For each line below with the word "align", write out a copy.

* [Exercise data]:
'''

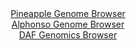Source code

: <div id="Pineapple_Genome_Browser" align="center">
  <a href="https://igv.org/app/?sessionURL=blob:zZJda9swFIb_i6BlA8eWbMepDWXks83SbV1T10tLMYosO1psyZVkp2nIf59aNnazQnOxMdCFdNDHex49O9BSqZjgIAKujbo2QsACaiU2c1zVJf2MK6pAlONSUQtImlNJOaEg2oEcK43jqwtzcqV1rSLHYbruVJgXwlaejSv8JDjeKJuIyhmKssRLIbEWUjkDiVvhsKLtbOgS17Vt3vbsrpNhjR1c1ivBlXBqyot0Y.5Lf5XSgnJR0bRqSs1eAqQmj8mY2Tn.0E_mfUKoUjO6nWan_dm0f.ON49uzYHgbfzlP4iA5nrOCY91IejocLDQeBYk37yKc9ybnZ_qaTGfnizU58kbH48eaSapOUQ.d.Ai5XmjAMJ7Rx_.pZzPYgX0HuU8Scjke.dVNPR1khS9u6.t1tlp8faXvvQVKQRrjASAr2YsQtDwYWF036DxP0YkF4TMdKRiI7u4toCUma7P9bgf0tja2AEUfmhdxLCBkRiWIOiGEPRSGbtfv.TAM0d7agUaWfw_tJL4Ke9Dtu26Q5qzURuUsVbxWNubcbkluF08HsvTYKJRwe8ZYjB6aJOxXaLwgF0fu4CP6I00fGgLm8ZcPNK2.JdM_8e4tQWy9PFS2b1m7njRXfLs6cieL.BIOsqH7aRKX32eb.FVAh8HJhaywNvtNxSx_GtdiyTDXptAyxZasZHqbGI5iAyJjtREXEFEKYyKQxfIdtKCFuvD9b0G9_f3.Bw--">Pineapple Genome Browser</a>
</div>
<div id="Alphonso_Genome_Browser" align="center">
  <a href="https://igv.org/app/?sessionURL=blob:zZNdb9owFIb_iyWqTQpJ7EBCIqGJUugYXVrBAlurKjKJE1wSO7OdAEX897lo0246qVxsmpQL.8gf73n85AAaIiTlDAQAmbBrQggMINd8O8dlVZAQl0SCIMOFJAYQJCOCsISA4AAyLBWOZjd651qpSgaWRVXVLjHLuSkdE5f4mTO8lWbCS2vIiwKvuMCKC2ldCtxwi.ZNe0tWuKpMfbdjdq0UK2zholpzJrlVEZbHW31e_KsU54TxksRlXSh6ChDrPDpjamb4w2A5HyQJkXJK9pO0P5hOBgtnFN1fu8P76PbjMnKXF3OaM6xqQfrXodgsFjfLp0ylZLaPqMNJWMh6mn5rOVcXo11FBZF96MFeB0LHdjUYylKy.5961h89s.8eGoQTkbkIZauxKzq1N22u_NKfiM0f.j4aoOBJrT0AyVp4AbQNXTa6yG2_DGHPsG1f0xGcguDh0QBK4GSjlz8cgNpX2hYgyff6JI4BuEiJAEHbt20P.j7qdryO7fvwaBxALYq_h3YczXzPRgOE3DijhdIqp7FklTQxY2aTZGb.fCbLu.FiMefTFhqjdE4S12FPd8lTOHI30XD7Kk1PE9CXnx5Qt_qWTP_Eu7cEMdXqXNn2n7qfd94XO5RfQzbZtdBlvpgoOGS3avz6b_YC6Dw4GRclVnq9rujpT.MaLChmShcaKumKFlTtl5oj34IAIkeLCxJecG0iEPnqnW3YBuza738L6hwfjz8A">Alphonso Genome Browser</a>
</div>


<div id="DAF_Genomics_Browser" align="center">
  <a href="https://igv.org/app/?sessionURL=blob:tZFra9swFIb_i6D95JtkJ64NYXiru5WOpiS4Zi4lnNnHsVfbciQ5aRry3ye8jkG7MQYdSELiXN5X5zmQLQpZ846EhFl0YlFKDCIrvltC2zd4DS1KEpbQSDSIwBIFdjmS8EBKkAqSxWddWSnVy9C2CyjNNXa8rXNpSdeC3pR8UBXqVJNZ0MIT72AnrZy3OlmBDU1f8U5yG_IcpTQdu8duvdqBPn7GVmNLXLVDo.pRdaVNaGOFVYJ2W3cFPv7FyH9Q1qt.F6XLaKy_wv1lMYuuLqNbN06yj9MPWTL_lCbT9HRZrztQg8CZ95Td3F7IfZVBisV1LBzMys235dzlJ.75afzY1wLljPr0zKOU.owcDdLwfNAISF4JGlLP8NmZwTzPfL66k6megeA1Ce_uDaIE5A86_e5A1L7XoIjEzTAyMwgXBQoSmoHj.DQI2MTzPScI6NE4kEE0b0zyIlkEvsMixqbWV2i1flk34_i00OvgW2F80Vnvf8U035zH8Y3TsuoLr9NhvThh73eTeIPb7YP3W1Cu9v_Hj5VctKB06MfzGQs0Wq_FTv3i4h7vj98B">DAF Genomics Browser</a>
</div>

'''

* [Answer box]:
: <div id="Pineapple_Genome_Browser" align="center">
<div id="Alphonso_Genome_Browser" align="center">
<div id="DAF_Genomics_Browser" align="center">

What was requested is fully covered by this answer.